ことキャピタルゲインとキャッシュフローを比較した時に、

「どちらを重視するのが得策か?」

となるとここには絶対的な答えはなく、あくまでもあなたの投資目的に合致する方法でよいのです。

ちなみに私(佐藤)自身は博打要素のある投資は避けて、あくまで中長期的な視点で手堅く資産運用した方がよいと考えるタイプです。

その為にバランスのよい不動産投資市場としてテネシー州メンフィス市を人様にはお薦めし、自分自身も資金をこの市場に投下しています。

かくして自分自身の感性にあった投資目的を定めつつも、実は不動産投資において資金と投じた直後にいきなり含み益を出す投資手法があります。

それはバリューアド・インベストメントと呼ばれるもの。

厳密にはバリューアド(価値を付加させる)という意味においては何も物件購入直後の入り口時点である必要はなく、売却する出口時点で価値を高めることも立派なバリューアド・インベストメントです。

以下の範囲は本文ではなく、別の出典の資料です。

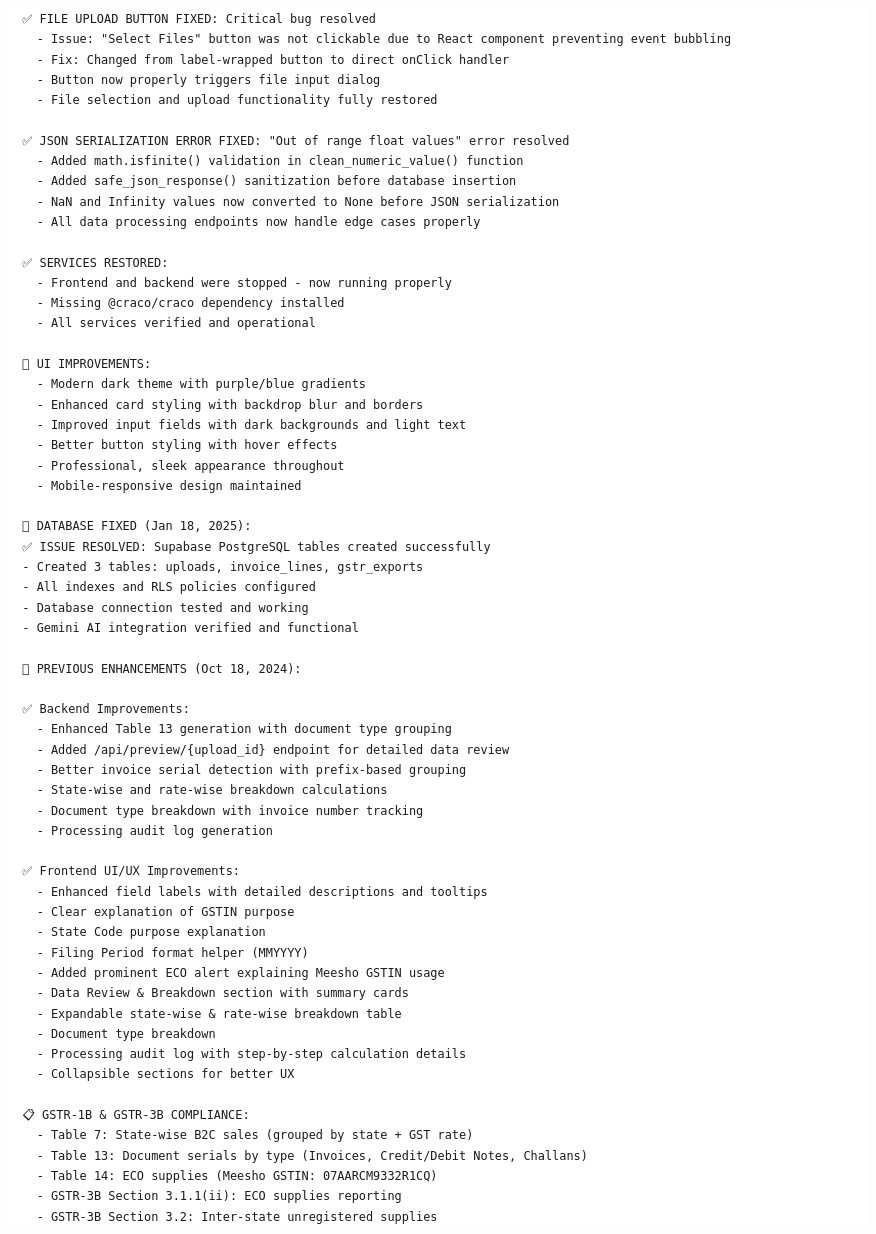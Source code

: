       ✅ FILE UPLOAD BUTTON FIXED: Critical bug resolved
        - Issue: "Select Files" button was not clickable due to React component preventing event bubbling
        - Fix: Changed from label-wrapped button to direct onClick handler
        - Button now properly triggers file input dialog
        - File selection and upload functionality fully restored
      
      ✅ JSON SERIALIZATION ERROR FIXED: "Out of range float values" error resolved
        - Added math.isfinite() validation in clean_numeric_value() function
        - Added safe_json_response() sanitization before database insertion
        - NaN and Infinity values now converted to None before JSON serialization
        - All data processing endpoints now handle edge cases properly
      
      ✅ SERVICES RESTORED:
        - Frontend and backend were stopped - now running properly
        - Missing @craco/craco dependency installed
        - All services verified and operational
      
      🎨 UI IMPROVEMENTS:
        - Modern dark theme with purple/blue gradients
        - Enhanced card styling with backdrop blur and borders
        - Improved input fields with dark backgrounds and light text
        - Better button styling with hover effects
        - Professional, sleek appearance throughout
        - Mobile-responsive design maintained
      
      🎯 DATABASE FIXED (Jan 18, 2025):
      ✅ ISSUE RESOLVED: Supabase PostgreSQL tables created successfully
      - Created 3 tables: uploads, invoice_lines, gstr_exports
      - All indexes and RLS policies configured
      - Database connection tested and working
      - Gemini AI integration verified and functional
      
      🎯 PREVIOUS ENHANCEMENTS (Oct 18, 2024):
      
      ✅ Backend Improvements:
        - Enhanced Table 13 generation with document type grouping
        - Added /api/preview/{upload_id} endpoint for detailed data review
        - Better invoice serial detection with prefix-based grouping
        - State-wise and rate-wise breakdown calculations
        - Document type breakdown with invoice number tracking
        - Processing audit log generation
      
      ✅ Frontend UI/UX Improvements:
        - Enhanced field labels with detailed descriptions and tooltips
        - Clear explanation of GSTIN purpose
        - State Code purpose explanation
        - Filing Period format helper (MMYYYY)
        - Added prominent ECO alert explaining Meesho GSTIN usage
        - Data Review & Breakdown section with summary cards
        - Expandable state-wise & rate-wise breakdown table
        - Document type breakdown
        - Processing audit log with step-by-step calculation details
        - Collapsible sections for better UX
      
      📋 GSTR-1B & GSTR-3B COMPLIANCE:
        - Table 7: State-wise B2C sales (grouped by state + GST rate)
        - Table 13: Document serials by type (Invoices, Credit/Debit Notes, Challans)
        - Table 14: ECO supplies (Meesho GSTIN: 07AARCM9332R1CQ)
        - GSTR-3B Section 3.1.1(ii): ECO supplies reporting
        - GSTR-3B Section 3.2: Inter-state unregistered supplies
      
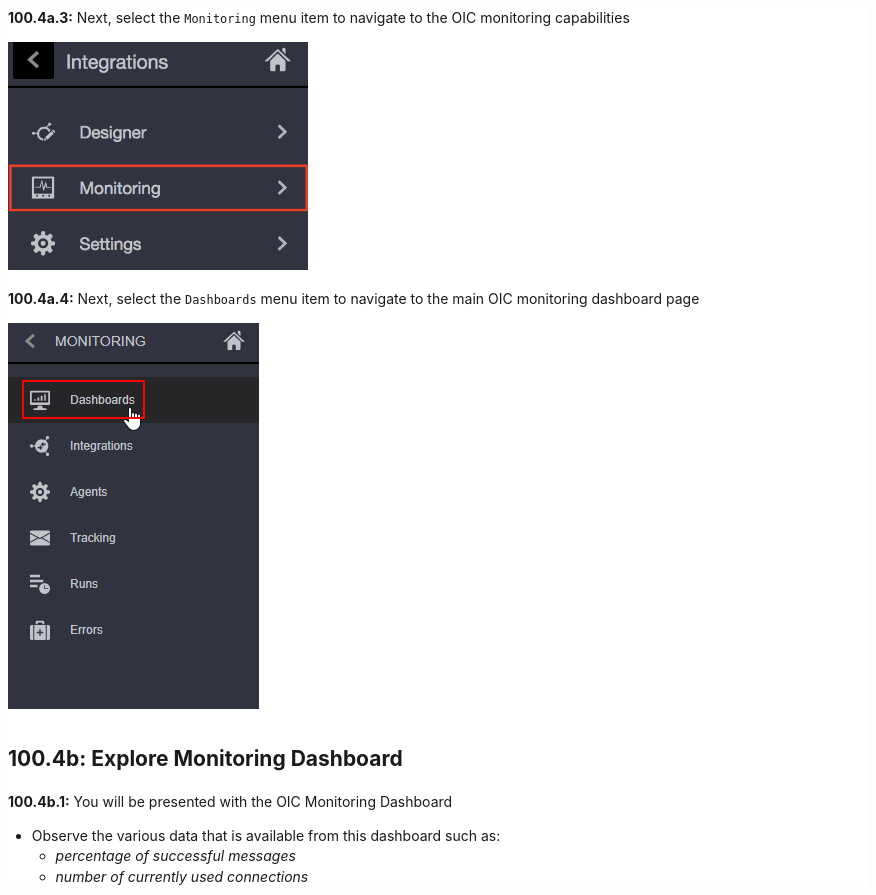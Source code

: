 **100.4a.3:** Next, select the `Monitoring` menu item to navigate to the OIC monitoring capabilities

<img src="images/300a/Integration_menu_lvl2-1.png" width="300px">

**100.4a.4:** Next, select the `Dashboards` menu item to navigate to the main OIC monitoring dashboard page

![](images/100/image110b.png)

## **100.4b: Explore Monitoring Dashboard**

**100.4b.1:** You will be presented with the OIC Monitoring Dashboard
- Observe the various data that is available from this dashboard such as:
    - *percentage of successful messages*
    - *number of currently used connections*

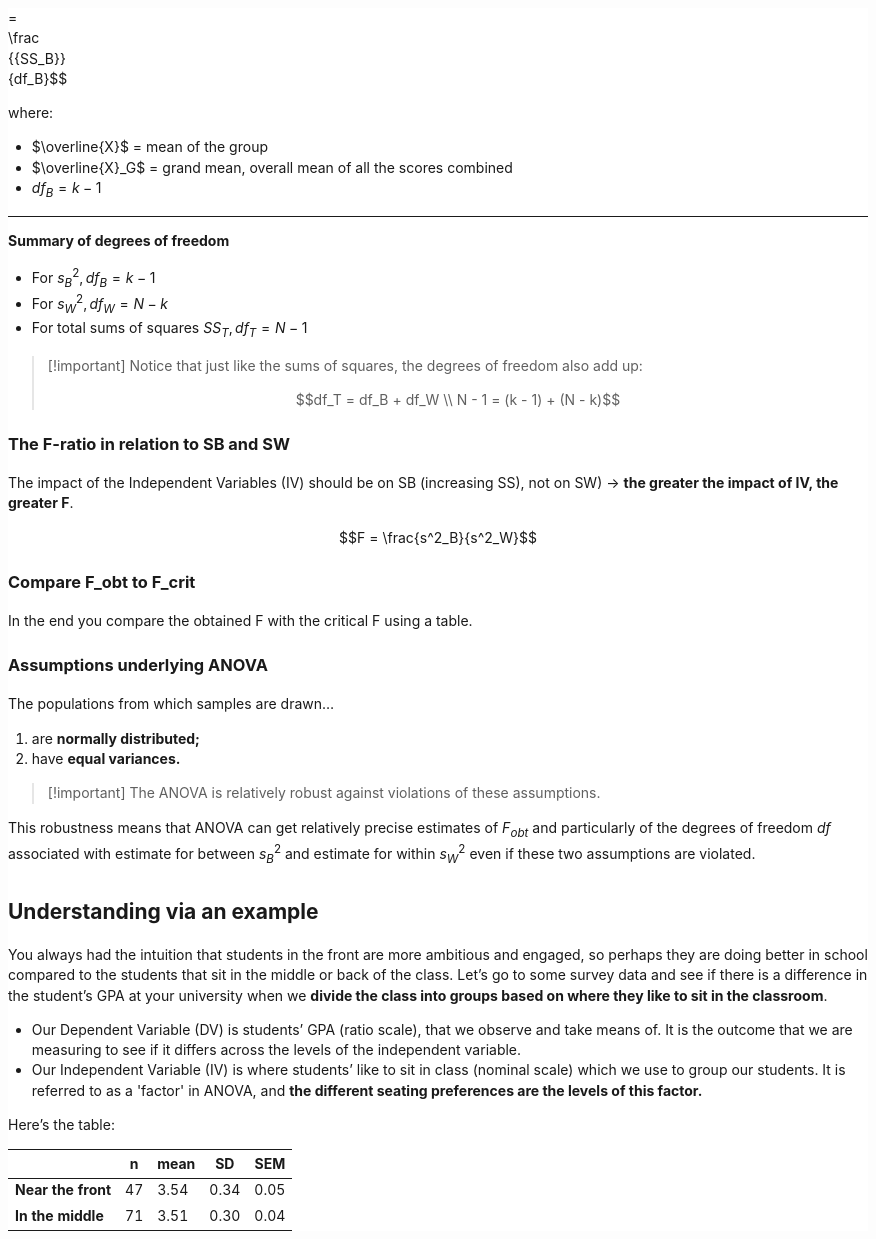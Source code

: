 =  
\frac  
{{SS_B}}  
{df_B}$$

where:

- $\overline{X}$ = mean of the group
- $\overline{X}_G$ = grand mean, overall mean of all the scores combined
- $df_B = k - 1$

---

**Summary of degrees of freedom**

- For $s^2_B, df_B = k - 1$
- For $s^2_W, df_W = N - k$
- For total sums of squares $SS_T, df_T = N-1$

> [!important] Notice that just like the sums of squares, the degrees of freedom also add up:
> 
> $$df_T = df_B + df_W \\  
> N - 1 = (k - 1) + (N - k)$$

### The F-ratio in relation to SB and SW

The impact of the Independent Variables (IV) should be on SB (increasing SS), not on SW) → **the greater the impact of IV, the greater F**.

$$F = \frac{s^2_B}{s^2_W}$$

### Compare F_obt to F_crit

In the end you compare the obtained F with the critical F using a table.

### Assumptions underlying ANOVA

The populations from which samples are drawn…

1. are **normally distributed;**
2. have **equal variances.**

> [!important] The ANOVA is relatively robust against violations of these assumptions.

This robustness means that ANOVA can get relatively precise estimates of $F_{obt}$ and particularly of the degrees of freedom $df$ associated with estimate for between $s^2_B$ and estimate for within $s^2_W$ even if these two assumptions are violated.

## Understanding via an example

You always had the intuition that students in the front are more ambitious and engaged, so perhaps they are doing better in school compared to the students that sit in the middle or back of the class. Let’s go to some survey data and see if there is a difference in the student’s GPA at your university when we **divide the class into groups based on where they like to sit in the classroom**.

- Our Dependent Variable (DV) is students’ GPA (ratio scale), that we observe and take means of. It is the outcome that we are measuring to see if it differs across the levels of the independent variable.
- Our Independent Variable (IV) is where students’ like to sit in class (nominal scale) which we use to group our students. It is referred to as a 'factor' in ANOVA, and **the different seating preferences are the levels of this factor.**

Here’s the table:

||**n**|**mean**|SD|SEM|
|---|---|---|---|---|
|**Near the front**|47|3.54|0.34|0.05|
|**In the middle**|71|3.51|0.30|0.04|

けれども、入り口の時点でバリューアド(価値を付加させる)しておくことの利点は

⇒ テナントが付きやすくなる

⇒ 賃料が高めに設定できる

⇒ いざとなればすぐにでも利益を出せる(市場から逃げられる)

という点にあります。

バリューアド・インベストメントの成功例について、今日も続けます。

バリューアド・インベストメント実例 〜 東京在住 T.O.様


(写真はイメージです)

昨日もお伝えしましたが、もしもあなたがバリューアド・インベストメントを狙うのであれば

a. 物件価値

b. 適正購入価格

c. リノベーション費用概算

d. 見込み賃料

e. 固定資産税

f. 保険料

g. 物件管理費

h. 立地条件

これらの因数に加えて欠かせない条件は

i. 長年修繕がなされていない物件

です。

この最後の「i」という条件があれば購入価格を大きく引き下げることが出来ます。

「すなわち、売主が『as is(売主は修繕をしない)』の条件で売却する代わりに値段を下げる。」

として市場に出ていた物件を、ここから更に

1.地元のリアルターを通じて施工業者に現場に向かってもらう

2.修繕概算を算出する

3.売主が提示している値下げ要素と比較

というプロセスを通じて、更に値下げを交渉していくのです。

このように「1~3」のプロセスをさらっと文字で書くことは簡単ですが、この作業には結構な根気と忍耐力を必要とします。

修繕要素と数字に対して一切妥協することなく、売主と交渉を進める必要があるからです。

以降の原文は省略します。